From 12d2ef557f6e127100267c31a31572d8ab5cc788 Mon Sep 17 00:00:00 2001
From: morrison-turnansky <mturnans@redhat.com>
Date: Wed, 8 Oct 2025 06:41:42 +0000
Subject: [PATCH] Update round size with 1 division behavior (#162203)

have round size return nearest power of 2 greater than or equal to size with 1 division

Fixes #161139

Pull Request resolved: https://github.com/pytorch/pytorch/pull/162203
Approved by: https://github.com/ezyang
---
 c10/cuda/CUDACachingAllocator.cpp |  2 ++
 test/test_cuda.py                 | 15 +++++++++++++++
 2 files changed, 17 insertions(+)

diff --git a/c10/cuda/CUDACachingAllocator.cpp b/c10/cuda/CUDACachingAllocator.cpp
index 7ef2947e15e6..2ce4761d55b3 100644
--- a/c10/cuda/CUDACachingAllocator.cpp
+++ b/c10/cuda/CUDACachingAllocator.cpp
@@ -2502,6 +2502,8 @@ class DeviceCachingAllocator {
       auto divisions = CUDAAllocatorConfig::roundup_power2_divisions(size);
       if (divisions > 1 && size > (kMinBlockSize * divisions)) {
         return roundup_power2_next_division(size, divisions);
+      } else if (divisions == 1) {
+        return llvm::PowerOf2Ceil(size);
       } else {
         return kMinBlockSize * ((size + kMinBlockSize - 1) / kMinBlockSize);
       }
diff --git a/test/test_cuda.py b/test/test_cuda.py
index 34f9cb6e8f71..74cfdec2e904 100644
--- a/test/test_cuda.py
+++ b/test/test_cuda.py
@@ -4522,6 +4522,21 @@ class TestCudaMallocAsync(TestCase):
         reg_mem = torch.cuda.memory_stats()[key_allocated]

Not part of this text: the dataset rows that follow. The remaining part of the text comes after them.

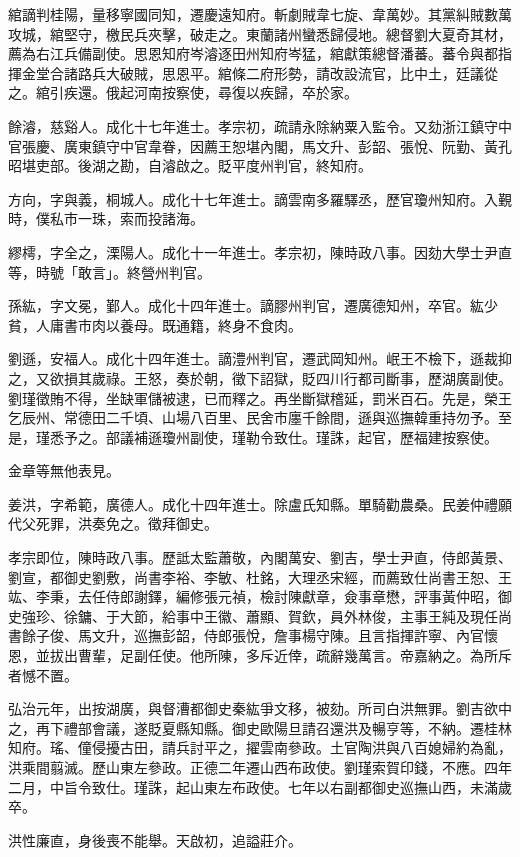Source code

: \begin{pinyinscope}
綰謫判桂陽，量移寧國同知，遷慶遠知府。斬劇賊韋七旋、韋萬妙。其黨糾賊數萬攻城，綰堅守，檄民兵夾擊，破走之。東蘭諸州蠻悉歸侵地。總督劉大夏奇其材，薦為右江兵備副使。思恩知府岑濬逐田州知府岑猛，綰獻策總督潘蕃。蕃令與都指揮金堂合諸路兵大破賊，思恩平。綰條二府形勢，請改設流官，比中土，廷議從之。綰引疾還。俄起河南按察使，尋復以疾歸，卒於家。

餘濬，慈谿人。成化十七年進士。孝宗初，疏請永除納粟入監令。又劾浙江鎮守中官張慶、廣東鎮守中官韋眷，因薦王恕堪內閣，馬文升、彭韶、張悅、阮勤、黃孔昭堪吏部。後湖之勘，自濬啟之。貶平度州判官，終知府。

方向，字與義，桐城人。成化十七年進士。謫雲南多羅驛丞，歷官瓊州知府。入覲時，僕私市一珠，索而投諸海。

繆樗，字全之，溧陽人。成化十一年進士。孝宗初，陳時政八事。因劾大學士尹直等，時號「敢言」。終營州判官。

孫紘，字文冕，鄞人。成化十四年進士。謫膠州判官，遷廣德知州，卒官。紘少貧，人庸書市肉以養母。既通籍，終身不食肉。

劉遜，安福人。成化十四年進士。謫澧州判官，遷武岡知州。岷王不檢下，遜裁抑之，又欲損其歲祿。王怒，奏於朝，徵下詔獄，貶四川行都司斷事，歷湖廣副使。劉瑾徵賄不得，坐缺軍儲被逮，已而釋之。再坐斷獄稽延，罰米百石。先是，榮王乞辰州、常德田二千頃、山場八百里、民舍市廛千餘間，遜與巡撫韓重持勿予。至是，瑾悉予之。部議補遜瓊州副使，瑾勒令致仕。瑾誅，起官，歷福建按察使。

金章等無他表見。

姜洪，字希範，廣德人。成化十四年進士。除盧氏知縣。單騎勸農桑。民姜仲禮願代父死罪，洪奏免之。徵拜御史。

孝宗即位，陳時政八事。歷詆太監蕭敬，內閣萬安、劉吉，學士尹直，侍郎黃景、劉宣，都御史劉敷，尚書李裕、李敏、杜銘，大理丞宋經，而薦致仕尚書王恕、王竑、李秉，去任侍郎謝鐸，編修張元禎，檢討陳獻章，僉事章懋，評事黃仲昭，御史強珍、徐鏞、于大節，給事中王徽、蕭顯、賀欽，員外林俊，主事王純及現任尚書餘子俊、馬文升，巡撫彭韶，侍郎張悅，詹事楊守陳。且言指揮許寧、內官懷恩，並拔出曹輩，足副任使。他所陳，多斥近倖，疏辭幾萬言。帝嘉納之。為所斥者憾不置。

弘治元年，出按湖廣，與督漕都御史秦紘爭文移，被劾。所司白洪無罪。劉吉欲中之，再下禮部會議，遂貶夏縣知縣。御史歐陽旦請召還洪及暢亨等，不納。遷桂林知府。瑤、僮侵擾古田，請兵討平之，擢雲南參政。土官陶洪與八百媳婦約為亂，洪乘間翦滅。歷山東左參政。正德二年遷山西布政使。劉瑾索賀印錢，不應。四年二月，中旨令致仕。瑾誅，起山東左布政使。七年以右副都御史巡撫山西，未滿歲卒。

洪性廉直，身後喪不能舉。天啟初，追謚莊介。


\end{pinyinscope}
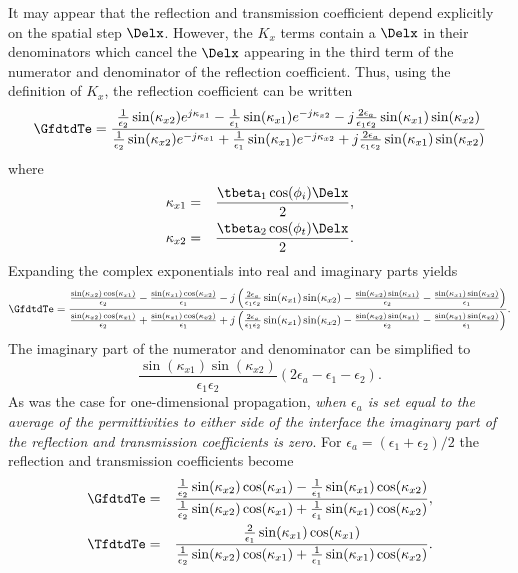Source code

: It may appear that the reflection and transmission coefficient depend
explicitly on the spatial step $\Delx$.  However, the $K_x$ terms
contain a $\Delx$ in their denominators which cancel the $\Delx$
appearing in the third term of the numerator and denominator of the
reflection coefficient.  Thus, using the definition of $K_x$, the
reflection coefficient can be written
\begin{equation}
  \GfdtdTe = \frac
  {\frac{1}{\epsilon_2}\sin(\kappa_{x2})e^{j\kappa_{x1}} -
   \frac{1}{\epsilon_1}\sin(\kappa_{x1})e^{-j\kappa_{x2}} -
   j\frac{2\epsilon_a}{\epsilon_1\epsilon_2}
    \sin(\kappa_{x1})\sin(\kappa_{x2})}
  {\frac{1}{\epsilon_2}\sin(\kappa_{x2})e^{-j\kappa_{x1}} +
   \frac{1}{\epsilon_1}\sin(\kappa_{x1})e^{-j\kappa_{x2}} +
   j\frac{2\epsilon_a}{\epsilon_1\epsilon_2}
    \sin(\kappa_{x1})\sin(\kappa_{x2})}
\end{equation}
where
\begin{eqnarray}
  \kappa_{x1} &=& \frac{\tbeta_1\cos(\phi_i)\Delx}{2}, \\
  \kappa_{x2} &=& \frac{\tbeta_2\cos(\phi_t)\Delx}{2}.
\end{eqnarray}
Expanding the complex exponentials into real and imaginary parts
yields
\begin{equation}
  \GfdtdTe = \frac
  {\frac{\sin(\kappa_{x2})\cos(\kappa_{x1})}{\epsilon_2} -
   \frac{\sin(\kappa_{x1})\cos(\kappa_{x2})}{\epsilon_1} -
   j\left(\frac{2\epsilon_a}{\epsilon_1\epsilon_2} 
           \sin(\kappa_{x1})\sin(\kappa_{x2}) -
        \frac{\sin(\kappa_{x2})\sin(\kappa_{x1})}{\epsilon_2} -
        \frac{\sin(\kappa_{x1})\sin(\kappa_{x2})}{\epsilon_1}\right)}
  {\frac{\sin(\kappa_{x2})\cos(\kappa_{x1})}{\epsilon_2} +
   \frac{\sin(\kappa_{x1})\cos(\kappa_{x2})}{\epsilon_1} +
   j\left(\frac{2\epsilon_a}{\epsilon_1\epsilon_2} 
           \sin(\kappa_{x1})\sin(\kappa_{x2}) -
        \frac{\sin(\kappa_{x2})\sin(\kappa_{x1})}{\epsilon_2} -
        \frac{\sin(\kappa_{x1})\sin(\kappa_{x2})}{\epsilon_1}\right)}.
\end{equation}
The imaginary part of the numerator and denominator can be simplified to
\begin{equation}
  \frac{\sin(\kappa_{x1})\sin(\kappa_{x2})}{\epsilon_1\epsilon_2} 
        \left(2\epsilon_a - \epsilon_1 - \epsilon_2\right).
\end{equation}
As was the case for one-dimensional propagation, {\em when
  $\epsilon_a$ is set equal to the average of the permittivities to
  either side of the interface the imaginary part of the reflection
  and transmission coefficients is zero}.  For
$\epsilon_a=(\epsilon_1+\epsilon_2)/2$ the reflection and transmission
coefficients become
\begin{eqnarray}
  \GfdtdTe &=& \frac
  {\frac{1}{\epsilon_2}\sin(\kappa_{x2})\cos(\kappa_{x1}) -
   \frac{1}{\epsilon_1}\sin(\kappa_{x1})\cos(\kappa_{x2})}
  {\frac{1}{\epsilon_2}\sin(\kappa_{x2})\cos(\kappa_{x1}) +
   \frac{1}{\epsilon_1}\sin(\kappa_{x1})\cos(\kappa_{x2})}, \\
  \TfdtdTe &=& \frac
  {\frac{2}{\epsilon_1}\sin(\kappa_{x1})\cos(\kappa_{x1})}
  {\frac{1}{\epsilon_2}\sin(\kappa_{x2})\cos(\kappa_{x1}) +
   \frac{1}{\epsilon_1}\sin(\kappa_{x1})\cos(\kappa_{x2})}.
\end{eqnarray}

         self.assertEqual(reg_mem - start_mem, nbytes)
 
+        # Test division==1 case.
+        torch.cuda.memory.empty_cache()
+        div1_start_mem = torch.cuda.memory_stats()[key_allocated]

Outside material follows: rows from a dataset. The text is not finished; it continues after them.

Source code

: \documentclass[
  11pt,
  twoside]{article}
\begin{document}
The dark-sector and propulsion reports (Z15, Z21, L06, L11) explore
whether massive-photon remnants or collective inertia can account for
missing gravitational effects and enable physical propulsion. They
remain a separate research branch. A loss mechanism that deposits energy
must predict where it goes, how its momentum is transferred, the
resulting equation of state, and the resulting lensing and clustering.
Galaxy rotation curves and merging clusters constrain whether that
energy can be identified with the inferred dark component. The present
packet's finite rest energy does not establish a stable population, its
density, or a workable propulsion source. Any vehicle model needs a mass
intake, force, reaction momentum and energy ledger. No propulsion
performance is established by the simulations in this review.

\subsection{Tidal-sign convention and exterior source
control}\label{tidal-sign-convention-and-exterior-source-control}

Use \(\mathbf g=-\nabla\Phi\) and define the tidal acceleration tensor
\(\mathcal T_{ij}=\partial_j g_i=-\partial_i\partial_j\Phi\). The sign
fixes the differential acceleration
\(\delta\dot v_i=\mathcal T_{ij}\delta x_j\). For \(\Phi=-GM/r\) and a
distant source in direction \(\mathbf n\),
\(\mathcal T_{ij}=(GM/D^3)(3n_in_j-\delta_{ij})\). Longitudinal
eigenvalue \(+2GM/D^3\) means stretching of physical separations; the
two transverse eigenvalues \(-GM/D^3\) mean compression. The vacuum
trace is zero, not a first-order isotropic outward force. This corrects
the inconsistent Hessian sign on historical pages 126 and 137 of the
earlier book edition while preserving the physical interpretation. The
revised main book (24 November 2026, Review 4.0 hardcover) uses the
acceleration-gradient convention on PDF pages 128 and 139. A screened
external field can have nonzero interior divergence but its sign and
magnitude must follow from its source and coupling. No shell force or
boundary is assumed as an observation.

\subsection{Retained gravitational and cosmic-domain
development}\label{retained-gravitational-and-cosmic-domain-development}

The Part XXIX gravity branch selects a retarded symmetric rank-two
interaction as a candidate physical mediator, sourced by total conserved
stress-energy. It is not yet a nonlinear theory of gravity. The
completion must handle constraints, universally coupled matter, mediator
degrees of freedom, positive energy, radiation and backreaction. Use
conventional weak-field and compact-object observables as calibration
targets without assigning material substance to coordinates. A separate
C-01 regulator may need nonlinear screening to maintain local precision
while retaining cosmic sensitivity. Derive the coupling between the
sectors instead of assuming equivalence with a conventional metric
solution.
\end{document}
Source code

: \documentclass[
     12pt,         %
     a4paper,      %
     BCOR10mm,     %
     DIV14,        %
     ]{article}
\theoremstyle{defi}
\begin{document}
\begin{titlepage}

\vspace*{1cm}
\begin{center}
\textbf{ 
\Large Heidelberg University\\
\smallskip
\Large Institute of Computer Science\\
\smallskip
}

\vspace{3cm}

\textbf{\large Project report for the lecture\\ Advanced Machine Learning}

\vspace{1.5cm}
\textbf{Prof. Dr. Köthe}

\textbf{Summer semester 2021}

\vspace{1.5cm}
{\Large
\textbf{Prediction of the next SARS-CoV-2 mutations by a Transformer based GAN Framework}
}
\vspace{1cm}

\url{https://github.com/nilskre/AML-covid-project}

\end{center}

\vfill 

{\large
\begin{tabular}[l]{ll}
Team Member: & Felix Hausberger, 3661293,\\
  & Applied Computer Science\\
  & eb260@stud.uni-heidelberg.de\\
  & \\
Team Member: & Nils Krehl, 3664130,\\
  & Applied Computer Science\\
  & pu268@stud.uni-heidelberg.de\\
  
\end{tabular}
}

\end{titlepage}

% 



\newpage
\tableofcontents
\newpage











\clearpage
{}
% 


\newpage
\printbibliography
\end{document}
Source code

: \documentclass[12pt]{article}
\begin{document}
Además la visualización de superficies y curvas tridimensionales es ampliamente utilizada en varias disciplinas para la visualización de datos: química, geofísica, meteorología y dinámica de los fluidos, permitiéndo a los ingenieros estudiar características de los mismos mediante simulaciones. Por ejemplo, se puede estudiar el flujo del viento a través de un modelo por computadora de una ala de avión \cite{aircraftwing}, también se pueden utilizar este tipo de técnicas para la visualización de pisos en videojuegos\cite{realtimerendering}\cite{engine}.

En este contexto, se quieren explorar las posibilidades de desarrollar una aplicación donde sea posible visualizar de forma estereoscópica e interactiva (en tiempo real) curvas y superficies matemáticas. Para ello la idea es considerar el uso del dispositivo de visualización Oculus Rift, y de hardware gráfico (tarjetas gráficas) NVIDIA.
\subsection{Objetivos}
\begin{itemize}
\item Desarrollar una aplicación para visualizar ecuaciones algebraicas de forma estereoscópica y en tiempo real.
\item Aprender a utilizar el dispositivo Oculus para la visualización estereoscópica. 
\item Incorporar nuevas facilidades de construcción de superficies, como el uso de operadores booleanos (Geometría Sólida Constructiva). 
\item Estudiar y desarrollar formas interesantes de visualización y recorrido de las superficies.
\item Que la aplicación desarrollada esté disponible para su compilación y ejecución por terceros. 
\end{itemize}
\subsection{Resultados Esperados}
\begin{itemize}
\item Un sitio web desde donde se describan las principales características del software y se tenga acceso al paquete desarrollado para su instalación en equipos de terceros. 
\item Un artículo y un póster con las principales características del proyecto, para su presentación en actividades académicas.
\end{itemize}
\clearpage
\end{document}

+        div1_start_requested = torch.cuda.memory_stats()[key_requested]
+        torch.cuda.memory._set_allocator_settings("roundup_power2_divisions:1")
+        torch.rand(nelems, device="cuda")

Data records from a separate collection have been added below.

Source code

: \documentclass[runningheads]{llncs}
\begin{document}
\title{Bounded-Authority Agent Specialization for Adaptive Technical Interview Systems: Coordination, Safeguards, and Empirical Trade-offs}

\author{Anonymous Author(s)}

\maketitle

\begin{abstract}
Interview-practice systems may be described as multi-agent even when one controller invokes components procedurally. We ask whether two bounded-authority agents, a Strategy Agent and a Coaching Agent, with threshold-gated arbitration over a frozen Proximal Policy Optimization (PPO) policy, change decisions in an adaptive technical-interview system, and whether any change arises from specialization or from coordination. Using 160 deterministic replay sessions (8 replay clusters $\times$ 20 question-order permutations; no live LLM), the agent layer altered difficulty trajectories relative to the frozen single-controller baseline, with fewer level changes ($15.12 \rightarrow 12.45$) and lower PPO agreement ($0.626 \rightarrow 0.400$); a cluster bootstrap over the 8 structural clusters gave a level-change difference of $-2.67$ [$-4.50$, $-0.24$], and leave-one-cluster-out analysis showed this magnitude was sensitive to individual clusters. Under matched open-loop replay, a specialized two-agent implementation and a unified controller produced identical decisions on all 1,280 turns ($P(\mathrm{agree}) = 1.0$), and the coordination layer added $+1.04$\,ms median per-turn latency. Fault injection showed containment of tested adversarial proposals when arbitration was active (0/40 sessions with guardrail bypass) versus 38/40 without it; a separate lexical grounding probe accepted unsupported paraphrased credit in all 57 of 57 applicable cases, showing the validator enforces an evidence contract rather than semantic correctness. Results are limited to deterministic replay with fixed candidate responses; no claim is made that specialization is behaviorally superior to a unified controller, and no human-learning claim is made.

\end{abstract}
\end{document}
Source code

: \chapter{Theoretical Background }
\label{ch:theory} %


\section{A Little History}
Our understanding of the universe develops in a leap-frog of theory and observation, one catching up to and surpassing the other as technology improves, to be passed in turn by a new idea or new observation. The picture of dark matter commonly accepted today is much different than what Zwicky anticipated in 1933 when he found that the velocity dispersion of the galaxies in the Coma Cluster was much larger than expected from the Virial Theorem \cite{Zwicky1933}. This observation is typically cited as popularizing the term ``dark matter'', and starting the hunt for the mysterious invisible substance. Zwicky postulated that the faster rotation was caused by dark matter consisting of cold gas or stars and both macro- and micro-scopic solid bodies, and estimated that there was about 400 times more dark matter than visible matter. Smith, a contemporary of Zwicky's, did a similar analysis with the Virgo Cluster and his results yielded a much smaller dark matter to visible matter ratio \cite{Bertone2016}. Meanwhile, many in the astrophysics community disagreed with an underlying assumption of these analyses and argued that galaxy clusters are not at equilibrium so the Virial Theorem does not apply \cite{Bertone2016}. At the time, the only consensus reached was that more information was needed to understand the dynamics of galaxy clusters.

+        div1_end_mem = torch.cuda.memory_stats()[key_allocated]
+        div1_end_requested = torch.cuda.memory_stats()[key_requested]
+
+        self.assertEqual(div1_start_mem - start_mem, nbytes)
+        if not TEST_CUDAMALLOCASYNC:
+            # not supported with the cudaMallocAsync backend
+            self.assertEqual(div1_end_mem - div1_start_mem, power2_div(nbytes, 1))
+            self.assertEqual(div1_end_requested - div1_start_requested, nbytes)
+
         with self.assertRaises(RuntimeError):
             torch.cuda.memory._set_allocator_settings("foo:1,bar:2")